Fix provider, tool safety, i18n, and cloud stability issues#97
guima-why merged 16 commits into
mainfrom
fix_issue_260603

Conversation

@guima-why

Copy link
Copy Markdown
Collaborator

Summary

This PR fixes a batch of agent runtime, provider streaming, tool safety, cloud deployment, persistence, UI/i18n, and documentation issues reported across GitHub issues #67, #68, #76, #77, #78, #80, #81, #82, #83, #84, #85, #87, #88, #89, #90, and #92.

It also rebases the branch onto the latest origin/main, resolves translation conflicts, runs make translate, and keeps generated translation artifacts (messages.pot, messages.mo) and root docs/ files out of the final branch diff while leaving them available locally.

Fixed Issues

Fixes #67 - Provider streaming fallback, watchdog, and qwenpaw shutdown safety

  • Prevented transient provider failures from permanently downgrading the active model by using a temporary fallback provider/model for the retry path instead of mutating ProviderManager state.
  • Wrapped streaming __anext__() calls with an idle timeout so half-open or stalled streams can fall back instead of hanging forever.
  • Converted qwenpaw config-load failures from sys.exit(1) inside the async generator into a provider configuration error that is surfaced as a non-retryable stream error event.
  • Added regression coverage for fallback state preservation, stream timeout behavior, fallback telemetry, and configuration error handling.
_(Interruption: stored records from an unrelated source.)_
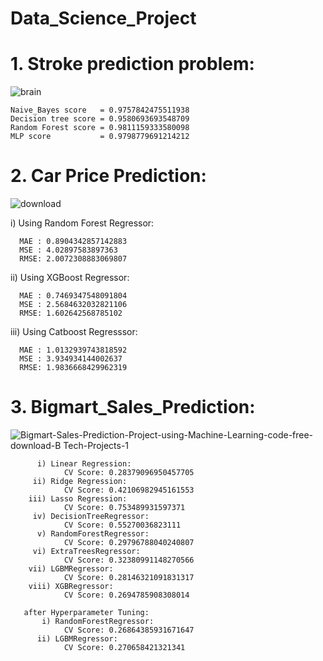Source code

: # Data_Science_Project
# 1. Stroke prediction problem:
![brain](https://user-images.githubusercontent.com/77626222/141261640-8f46c38e-973e-4365-980d-75175cc8845d.jpg)


    Naive_Bayes score   = 0.9757842475511938
    Decision tree score = 0.9580693693548709
    Random Forest score = 0.9811159333580098 
    MLP score           = 0.9798779691214212
  
# 2. Car Price Prediction:
![download](https://user-images.githubusercontent.com/77626222/141260960-7f2708c9-7ac6-4223-bd9c-83661e6e92ab.png)

  i) Using Random Forest Regressor:
  
      MAE : 0.8904342857142883
      MSE : 4.02897583897363
      RMSE: 2.0072308883069807
      
  ii) Using XGBoost Regressor:
  
      MAE : 0.7469347548091804
      MSE : 2.5684632032821106
      RMSE: 1.602642568785102
      
  iii) Using Catboost Regresssor:
  
      MAE : 1.0132939743818592
      MSE : 3.934934144002637
      RMSE: 1.9836668429962319
      
# 3. Bigmart_Sales_Prediction:
![Bigmart-Sales-Prediction-Project-using-Machine-Learning-code-free-download-B Tech-Projects-1](https://user-images.githubusercontent.com/77626222/141410287-1da5b137-caee-459c-9026-91796a6fdd28.jpg)

          i) Linear Regression:
                CV Score: 0.28379096950457705
         ii) Ridge Regression:
                CV Score: 0.42106982945161553
        iii) Lasso Regression:
                CV Score: 0.753489931597371
         iv) DecisionTreeRegressor:
                CV Score: 0.55270036823111
          v) RandomForestRegressor:
                CV Score: 0.29796788040240807
         vi) ExtraTreesRegressor:
                CV Score: 0.32380991148270566
        vii) LGBMRegressor:
                CV Score: 0.28146321091831317
        viii) XGBRegressor:
                CV Score: 0.2694785908308014
        
       after Hyperparameter Tuning:
           i) RandomForestRegressor:
                CV Score: 0.26864385931671647
          ii) LGBMRegressor:
                CV Score: 0.270658421321341
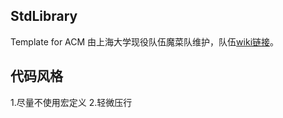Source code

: ## StdLibrary
Template for ACM
由上海大学现役队伍魔菜队维护，队伍[wiki链接](http://acmoj.shu.edu.cn/wiki/index.php/Magic_Vegetable_(2019))。

## 代码风格
1.尽量不使用宏定义
2.轻微压行
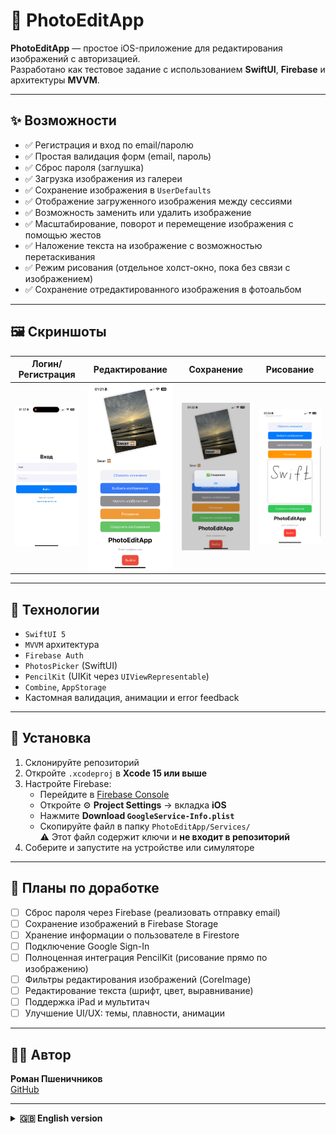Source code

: # 📱 PhotoEditApp

**PhotoEditApp** — простое iOS-приложение для редактирования изображений с авторизацией.  
Разработано как тестовое задание с использованием **SwiftUI**, **Firebase** и архитектуры **MVVM**.

---

## ✨ Возможности

- ✅ Регистрация и вход по email/паролю  
- ✅ Простая валидация форм (email, пароль)  
- ✅ Сброс пароля (заглушка)  
- ✅ Загрузка изображения из галереи  
- ✅ Сохранение изображения в `UserDefaults`  
- ✅ Отображение загруженного изображения между сессиями  
- ✅ Возможность заменить или удалить изображение  
- ✅ Масштабирование, поворот и перемещение изображения с помощью жестов  
- ✅ Наложение текста на изображение с возможностью перетаскивания  
- ✅ Режим рисования (отдельное холст-окно, пока без связи с изображением)  
- ✅ Сохранение отредактированного изображения в фотоальбом

---

## 🖼️ Скриншоты

| Логин/Регистрация | Редактирование | Сохранение | Рисование |
|-------------------|----------------|------------|-----------|
| <img src="Screenshots/login.gif" width="200"/> | <img src="Screenshots/edit.PNG" width="300"/> | <img src="Screenshots/save.PNG" width="300"/> | <img src="Screenshots/draw.PNG" width="300"/> |

---

## 🧱 Технологии

- `SwiftUI 5`
- `MVVM` архитектура
- `Firebase Auth`
- `PhotosPicker` (SwiftUI)
- `PencilKit` (UIKit через `UIViewRepresentable`)
- `Combine`, `AppStorage`
- Кастомная валидация, анимации и error feedback

---

## 🚀 Установка

1. Склонируйте репозиторий
2. Откройте `.xcodeproj` в **Xcode 15 или выше** 
3. Настройте Firebase:
   - Перейдите в [Firebase Console](https://console.firebase.google.com/)
   - Откройте ⚙️ **Project Settings** → вкладка **iOS**
   - Нажмите **Download `GoogleService-Info.plist`**
   - Скопируйте файл в папку `PhotoEditApp/Services/`  
     ⚠️ Этот файл содержит ключи и **не входит в репозиторий**
4. Соберите и запустите на устройстве или симуляторе
---

## 🔧 Планы по доработке

- [ ] Сброс пароля через Firebase (реализовать отправку email)  
- [ ] Сохранение изображений в Firebase Storage  
- [ ] Хранение информации о пользователе в Firestore  
- [ ] Подключение Google Sign-In  
- [ ] Полноценная интеграция PencilKit (рисование прямо по изображению)  
- [ ] Фильтры редактирования изображений (CoreImage)  
- [ ] Редактирование текста (шрифт, цвет, выравнивание)  
- [ ] Поддержка iPad и мультитач  
- [ ] Улучшение UI/UX: темы, плавности, анимации

---

## 👨‍💻 Автор

**Роман Пшеничников**  
[GitHub](https://github.com/Stockholm19)

---

<details>
<summary><strong>🇬🇧 English version</strong></summary>

<br>

# 📱 PhotoEditApp

**PhotoEditApp** is a simple iOS application for image editing with basic authentication.  
It was developed as a test project using **SwiftUI**, **Firebase**, and the **MVVM** architecture.

---

## ✨ Features

- ✅ Email/password registration and login  
- ✅ Basic form validation (email and password)  
- ✅ Password reset (placeholder)  
- ✅ Select an image from the photo library  
- ✅ Save the selected image to `UserDefaults`  
- ✅ Image persists between sessions  
- ✅ Replace or delete the image  
- ✅ Scale, rotate, and move the image using gestures  
- ✅ Add text overlay with drag support  
- ✅ Drawing canvas (PencilKit, currently not bound to image)  
- ✅ Save the final edited image to the photo library

---

## 🖼️ Screenshots

| Login / Sign up | Editing | Saving | Drawing |
|------------------|---------|--------|---------|
| <img src="Screenshots/login.gif" width="200"/> | <img src="Screenshots/edit.PNG" width="300"/> | <img src="Screenshots/save.PNG" width="300"/> | <img src="Screenshots/draw.PNG" width="300"/> |

---

## 🧱 Technologies

- `SwiftUI 5`  
- MVVM architecture  
- `Firebase Auth`  
- `PhotosPicker` (SwiftUI)  
- `PencilKit` (via `UIViewRepresentable`)  
- `Combine`, `AppStorage`  
- Custom form validation, animations, and error feedback

---

## 🚀 Installation

1. Clone the repository
2. Open `.xcodeproj` in **Xcode 15 or later**
3. Set up Firebase:
   - Go to [Firebase Console](https://console.firebase.google.com/)
   - Open ⚙️ **Project Settings** → **iOS** tab
   - Click **Download `GoogleService-Info.plist`**
   - Move the file to `PhotoEditApp/Services/`  
     ⚠️ This file contains secrets and is **excluded from the repository**
4. Build and run on a device or simulator
---

## 🔧 Future Improvements

- [ ] Enable password reset via Firebase  
- [ ] Upload images to Firebase Storage  
- [ ] Store user info in Firestore  
- [ ] Add Google Sign-In  
- [ ] Fully integrate PencilKit (draw directly on image)  
- [ ] Apply image filters via CoreImage  
- [ ] Text styling: font, color, alignment  
- [ ] iPad support and multitouch  
- [ ] Improve UI/UX (themes, animations, polish)

---

## 👨‍💻 Author

**Roman Pshenichnikov**  
[GitHub](https://github.com/Stockholm19)

</details>
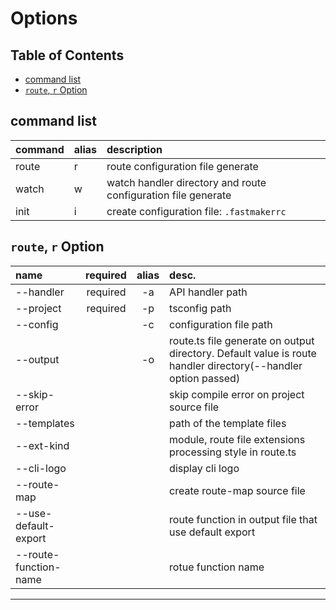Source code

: # Options

## Table of Contents <!-- omit in toc -->

- [command list](#command-list)
- [`route`, `r` Option](#route-r-option)

## command list

| command | alias | description                                                   |
| :------ | :---- | :------------------------------------------------------------ |
| route   | r     | route configuration file generate                             |
| watch   | w     | watch handler directory and route configuration file generate |
| init    | i     | create configuration file: `.fastmakerrc`                     |

## `route`, `r` Option

| name                  | required | alias | desc.                                                                                                         |
| :-------------------- | :------: | :---: | :------------------------------------------------------------------------------------------------------------ |
| --handler             | required |  -a   | API handler path                                                                                              |
| --project             | required |  -p   | tsconfig path                                                                                                 |
| --config              |          |  -c   | configuration file path                                                                                       |
| --output              |          |  -o   | route.ts file generate on output directory. Default value is route handler directory(--handler option passed) |
| --skip-error          |          |       | skip compile error on project source file                                                                     |
| --templates           |          |       | path of the template files                                                                                    |
| --ext-kind            |          |       | module, route file extensions processing style in route.ts                                                    |
| --cli-logo            |          |       | display cli logo                                                                                              |
| --route-map           |          |       | create route-map source file                                                                                  |
| --use-default-export  |          |       | route function in output file that use default export                                                         |
| --route-function-name |          |       | rotue function name                                                                                           |

---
Fixes #68 - Skill renderer shell execution injection after parameter substitution

  • Hardened skill rendering so shell execution checks apply after arguments are rendered, preventing $ARGUMENTS or named parameters from injecting new shell execution blocks that bypass the original permission check.
  • Added escaping/sanitization paths for rendered skill parameters and tightened project skill shell execution handling.
  • Updated skill renderer and skill tool tests to cover injected fenced shell blocks, bang-prefixed shell lines, and post-render permission behavior.

Fixes #76 - /status context token estimation excludes tools and undercounts non-OpenAI models

  • Added tool definition token accounting to ContextManager and synchronized tool definitions from AgentLoop whenever the registry/provider changes.
  • Added model-family-aware fallback token estimation for Qwen/Kimi/GLM/Doubao/MiniMax/Gemini-style models, improving CJK-heavy token estimates where cl100k_base is a poor proxy.
  • Updated /status and context manager tests so context usage includes tool schemas and no longer significantly underestimates API input tokens.

Fixes #77 - ROS stack status, telemetry, and async blocking behavior

  • Narrowed stack success detection to genuine success states, excluding rollback and delete completion states from is_success.
  • Moved deployment success telemetry to the point where polling confirms the final stack operation succeeded, rather than immediately after create/update API submission.
  • Wrapped synchronous ROS SDK calls in async thread execution so stack create/update/delete/status/resource calls do not block the event loop.
  • Added ROS stack tests for rollback/delete statuses, telemetry timing, async SDK wrapping, stack outputs, and failure reporting.

Fixes #78 - Bash readonly classification: broad pip matching and duplicated sed detection

  • Tightened pip-like command matching so pip, pip3, and versioned pip executables match, while unrelated commands such as pipx, pip-audit, and pipeline-* do not inherit pip readonly behavior.
  • Centralized sed in-place detection so permission and readonly classification use one shared implementation.
  • Added readonly command tests for pip-like names and sed in-place variants.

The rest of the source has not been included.